Después de atravesar a toda prisa la planta baja y pasar por la puerta principal abierta, el sol ya había salido.
—Lo hemos conseguido… Por fin, fuera.
—¡Aún no! ¡Tenemos que alejarnos rápidamente de la torre, como sea!
Las palabras de Raymond eran razonables. No había garantía de que el monstruo no les persiguiera hasta el exterior de la torre.
Siguieron corriendo. Benji y Stella estaban físicamente agotados, pero el miedo a la muerte dominaba su fatiga, y se las arreglaron para seguir adelante sin colapsar.
—Ahora… parece que estamos a salvo —las palabras de Raymond les indicaron que se detuvieran y miraran hacia atrás.
La figura de la bestia no aparecía por ninguna parte.
—Entonces, parece que no puede salir de la torre…
—Beritoad dijo que con su cuerpo transformado debería poder salir, pero…
—¿Transformado?
—Sí… en verdad esa cosa es una de las tres hermanas, Rack.
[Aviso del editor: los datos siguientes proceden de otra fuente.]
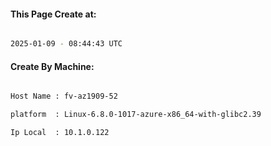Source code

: 
   
#### This Page Create at:

```bash

2025-01-09 - 08:44:43 UTC

```

#### Create By Machine:

```bash

Host Name : fv-az1909-52

platform  : Linux-6.8.0-1017-azure-x86_64-with-glibc2.39

Ip Local  : 10.1.0.122

```

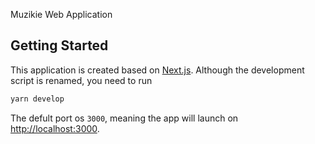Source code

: Muzikie Web Application

## Getting Started

This application is created based on [Next.js](https://nextjs.org). Although the development script is renamed, you need to run

```bash
yarn develop
```

The defult port os `3000`, meaning the app will launch on [http://localhost:3000](http://localhost:3000).
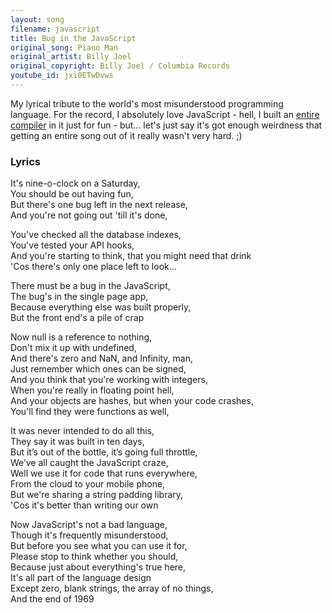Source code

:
 ```yaml
---  
layout: song  
filename: javascript
title: Bug in the JavaScript
original_song: Piano Man
original_artist: Billy Joel
original_copyright: Billy Joel / Columbia Records
youtube_id: jxi0ETwDvws  
---  
```


My lyrical tribute to the world's most misunderstood programming language. For the record, I absolutely love JavaScript - hell, I built an [entire compiler](https://codewithrockstar.com/online/) in it just for fun - but... let's just say it's got enough weirdness that getting an entire song out of it really wasn't very hard. ;)



### Lyrics  
  
It's nine-o-clock on a Saturday,  
You should be out having fun,  
But there's one bug left in the next release,  
And you're not going out 'till it's done,  
  
You've checked all the database indexes,  
You've tested your API hooks,  
And you're starting to think, that you might need that drink  
'Cos there's only one place left to look...  
  
There must be a bug in the JavaScript,  
The bug's in the single page app,  
Because everything else was built properly,  
But the front end's a pile of crap  
  
Now null is a reference to nothing,  
Don't mix it up with undefined,  
And there's zero and NaN, and Infinity, man,  
Just remember which ones can be signed,  
And you think that you're working with integers,  
When you're really in floating point hell,  
And your objects are hashes, but when your code crashes,  
You'll find they were functions as well,  
  
It was never intended to do all this,  
They say it was built in ten days,  
But it’s out of the bottle, it’s going full throttle,  
We’ve all caught the JavaScript craze,  
Well we use it for code that runs everywhere,  
From the cloud to your mobile phone,  
But we're sharing a string padding library,  
'Cos it's better than writing our own  
  
Now JavaScript's not a bad language,  
Though it's frequently misunderstood,  
But before you see what you can use it for,  
Please stop to think whether you should,  
Because just about everything's true here,  
It's all part of the language design  
Except zero, blank strings, the array of no things,  
And the end of 1969  
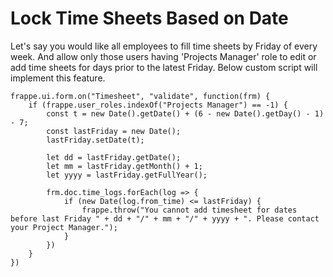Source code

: 
# Lock Time Sheets Based on Date


Let's say you would like all employees to fill time sheets by Friday of every week. And allow only those users having 'Projects Manager' role to edit or add time sheets for days prior to the latest Friday. Below custom script will implement this feature.



```
frappe.ui.form.on("Timesheet", "validate", function(frm) {
    if (frappe.user_roles.indexOf("Projects Manager") == -1) {
        const t = new Date().getDate() + (6 - new Date().getDay() - 1) - 7;
        const lastFriday = new Date();
        lastFriday.setDate(t);

        let dd = lastFriday.getDate();
        let mm = lastFriday.getMonth() + 1;
        let yyyy = lastFriday.getFullYear();

        frm.doc.time_logs.forEach(log => {
            if (new Date(log.from_time) <= lastFriday) {
                frappe.throw("You cannot add timesheet for dates before last Friday " + dd + "/" + mm + "/" + yyyy + ". Please contact your Project Manager.");
            }
        })
    }
})

```

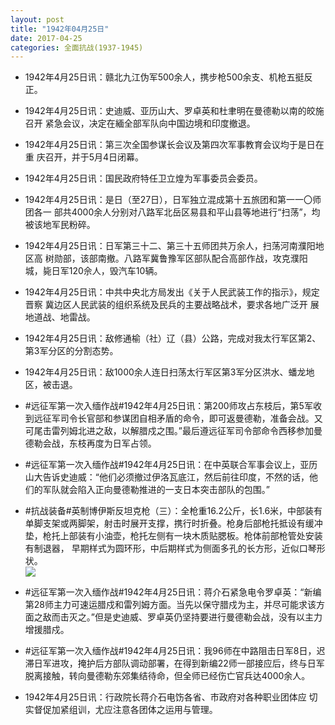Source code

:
 ```yaml
---
layout: post
title: "1942年04月25日"
date: 2017-04-25
categories: 全面抗战(1937-1945)
---
```


<meta name="referrer" content="no-referrer" />

- 1942年4月25日讯：赣北九江伪军500余人，携步枪500余支、机枪五挺反正。 

- 1942年4月25日讯：史迪威、亚历山大、罗卓英和杜聿明在曼德勒以南的皎施召开 紧急会议，决定在緬全部军队向中国边境和印度撤退。 

- 1942年4月25日讯：第三次全国参谋长会议及第四次军事教育会议均于是日在重 庆召开，并于5月4日闭幕。 

- 1942年4月25日讯：国民政府特任卫立煌为军事委员会委员。 

- 1942年4月25日讯：是日（至27日），日军独立混成第十五旅团和第一一〇师团各一 部共4000余人分别对八路军北岳区易县和平山县等地进行“扫荡”，均 被该地军民粉碎。 

- 1942年4月25日讯：日军第三十二、第三十五师团共万余人，扫荡河南濮阳地区高 树勋部，该部南撤。八路军冀鲁豫军区部队配合高部作战，攻克濮阳 城，毙日军120佘人，毁汽车10辆。 

- 1942年4月25日讯：中共中央北方局发出《关于人民武装工作的指示》，规定晋察 冀边区人民武装的组织系统及民兵的主要战略战术，要求各地广泛开 展地道战、地雷战。 

- 1942年4月25日讯：敌修通榆（社）辽（县）公路，完成对我太行军区第2、第3军分区的分割态势。 

- 1942年4月25日讯：敌1000余人连日扫荡太行军区第3军分区洪水、蟠龙地区，被击退。 

- #远征军第一次入缅作战#1942年4月25日讯：第200师攻占东枝后，第5军收到远征军司令长官部和参谋团自相矛盾的命令，即可返曼德勒，准备会战。又可尾击雷列姆北进之敌，以解腊戍之围。”最后遵远征军司令部命令西移参加曼德勒会战，东枝再度为日军占领。 

- #远征军第一次入缅作战#1942年4月25日讯：在中英联合军事会议上，亚历山大告诉史迪威：“他们必须撤过伊洛瓦底江，然后前往印度，不然的话，他们的军队就会陷入正向曼德勒推进的一支日本突击部队的包围。” 

- #抗战装备#英制博伊斯反坦克枪（三）：全枪重16.2公斤，长1.6米，中部装有单脚支架或两脚架，射击时展开支撑，携行时折叠。枪身后部枪托抵设有缓冲垫，枪托上部装有小油壶，枪托左侧有一块木质贴腮板。枪体前部枪管处安装有制退器， 早期样式为圆环形，中后期样式为侧面多孔的长方形，近似口琴形状。 <br/><img src="https://wx4.sinaimg.cn/large/aca367d8ly1feyp1d7v2cj20go0zvdm7.jpg" />

- #远征军第一次入缅作战#1942年4月25日讯：蒋介石紧急电令罗卓英：“新编第28师主力可速运腊戍和雷列姆方面。当先以保守腊戍为主，并尽可能求该方面之敌而击灭之。”但是史迪威、罗卓英仍坚持要进行曼德勒会战，没有以主力增援腊戍。 

- #远征军第一次入缅作战#1942年4月25日讯：我96师在中路阻击日军8日，迟滞日军进攻，掩护后方部队调动部署，在得到新编22师一部接应后，终与日军脱离接触，转向曼德勒东郊集结待命，但全师已经伤亡官兵达4000余人。 

- 1942年4月25日讯：行政院长蒋介石电饬各省、市政府对各种职业团体应 切实督促加紧组训，尤应注意各团体之运用与管理。 

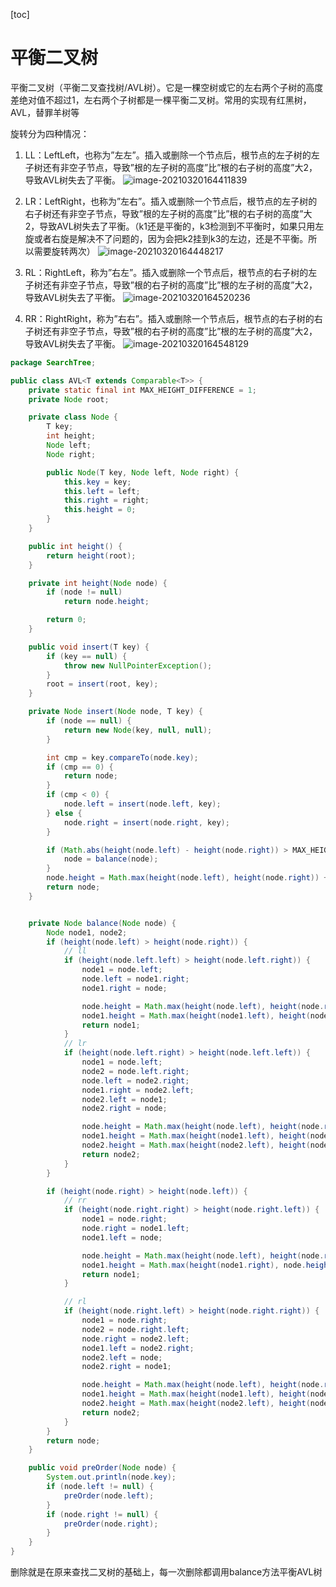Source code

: [toc]

# 平衡二叉树

平衡二叉树（平衡二叉查找树/AVL树）。它是一棵空树或它的左右两个子树的高度差绝对值不超过1，左右两个子树都是一棵平衡二叉树。常用的实现有红黑树，AVL，替罪羊树等

旋转分为四种情况：

1.  LL：LeftLeft，也称为”左左”。插入或删除一个节点后，根节点的左子树的左子树还有非空子节点，导致”根的左子树的高度”比”根的右子树的高度”大2，导致AVL树失去了平衡。
    ![image-20210320164411839](E:\project\Blog\Notes\Algorithms\src\ll.png)

2.  LR：LeftRight，也称为”左右”。插入或删除一个节点后，根节点的左子树的右子树还有非空子节点，导致”根的左子树的高度”比”根的右子树的高度”大2，导致AVL树失去了平衡。（k1还是平衡的，k3检测到不平衡时，如果只用左旋或者右旋是解决不了问题的，因为会把k2挂到k3的左边，还是不平衡。所以需要旋转两次）
    ![image-20210320164448217](E:\project\Blog\Notes\Algorithms\src\lr.png)

3.  RL：RightLeft，称为”右左”。插入或删除一个节点后，根节点的右子树的左子树还有非空子节点，导致”根的右子树的高度”比”根的左子树的高度”大2，导致AVL树失去了平衡。
    ![image-20210320164520236](E:\project\Blog\Notes\Algorithms\src\rl.png)

4.  RR：RightRight，称为”右右”。插入或删除一个节点后，根节点的右子树的右子树还有非空子节点，导致”根的右子树的高度”比”根的左子树的高度”大2，导致AVL树失去了平衡。
    ![image-20210320164548129](E:\project\Blog\Notes\Algorithms\src\rr.png)

```java
package SearchTree;

public class AVL<T extends Comparable<T>> {
    private static final int MAX_HEIGHT_DIFFERENCE = 1;
    private Node root;

    private class Node {
        T key;
        int height;
        Node left;
        Node right;

        public Node(T key, Node left, Node right) {
            this.key = key;
            this.left = left;
            this.right = right;
            this.height = 0;
        }
    }

    public int height() {
        return height(root);
    }

    private int height(Node node) {
        if (node != null)
            return node.height;

        return 0;
    }

    public void insert(T key) {
        if (key == null) {
            throw new NullPointerException();
        }
        root = insert(root, key);
    }

    private Node insert(Node node, T key) {
        if (node == null) {
            return new Node(key, null, null);
        }

        int cmp = key.compareTo(node.key);
        if (cmp == 0) {
            return node;
        }
        if (cmp < 0) {
            node.left = insert(node.left, key);
        } else {
            node.right = insert(node.right, key);
        }

        if (Math.abs(height(node.left) - height(node.right)) > MAX_HEIGHT_DIFFERENCE) {
            node = balance(node);
        }
        node.height = Math.max(height(node.left), height(node.right)) + 1;
        return node;
    }


    private Node balance(Node node) {
        Node node1, node2;
        if (height(node.left) > height(node.right)) {
            // ll
            if (height(node.left.left) > height(node.left.right)) {
                node1 = node.left;
                node.left = node1.right;
                node1.right = node;

                node.height = Math.max(height(node.left), height(node.right)) + 1;
                node1.height = Math.max(height(node1.left), height(node1.right)) + 1;
                return node1;
            }
            // lr
            if (height(node.left.right) > height(node.left.left)) {
                node1 = node.left;
                node2 = node.left.right;
                node.left = node2.right;
                node1.right = node2.left;
                node2.left = node1;
                node2.right = node;

                node.height = Math.max(height(node.left), height(node.right)) + 1;
                node1.height = Math.max(height(node1.left), height(node1.right)) + 1;
                node2.height = Math.max(height(node2.left), height(node2.right)) + 1;
                return node2;
            }
        }

        if (height(node.right) > height(node.left)) {
            // rr
            if (height(node.right.right) > height(node.right.left)) {
                node1 = node.right;
                node.right = node1.left;
                node1.left = node;

                node.height = Math.max(height(node.left), height(node.right)) + 1;
                node1.height = Math.max(height(node1.right), node.height) + 1;
                return node1;
            }

            // rl
            if (height(node.right.left) > height(node.right.right)) {
                node1 = node.right;
                node2 = node.right.left;
                node.right = node2.left;
                node1.left = node2.right;
                node2.left = node;
                node2.right = node1;

                node.height = Math.max(height(node.left), height(node.right)) + 1;
                node1.height = Math.max(height(node1.left), height(node1.right)) + 1;
                node2.height = Math.max(height(node2.left), height(node2.right)) + 1;
                return node2;
            }
        }
        return node;
    }

    public void preOrder(Node node) {
        System.out.println(node.key);
        if (node.left != null) {
            preOrder(node.left);
        }
        if (node.right != null) {
            preOrder(node.right);
        }
    }
}

```

删除就是在原来查找二叉树的基础上，每一次删除都调用balance方法平衡AVL树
Esa era su apariencia transformada.
—Oh… eso es bastante intrigante. —Aliviado de que el peligro había pasado, Benji comenzó a mostrar su curiosidad natural—. Es un mundo desconocido, esa torre. Bueno, he tenido una experiencia bastante interesante. Volveremos a vernos algún día.
—Antes de eso, sería de gran ayuda si pudieras curar mis heridas.
—Oh, mis disculpas. Así es, vamos a mi clínica. Stella, ¿estás bien?
—Sí. Vayamos inmediatamente.
Los tres simultáneamente dirigieron su mirada hacia la Torre Torcia.
Sentían como si pudieran oír el rugido de aquella bestia.
—… ¿Qué pasará a partir de ahora en esa torre… y en esta ciudad? —preguntó Stella con expresión ansiosa.
—Por ahora, sólo podemos esperar. Bueno, Raymond lo averiguará de todas formas, ¿no?
Benji dijo eso, dirigiendo una sonrisa maliciosa a Raymond.
—Bueno, puedo hacer algo… pero antes de eso, ocupémonos de las heridas.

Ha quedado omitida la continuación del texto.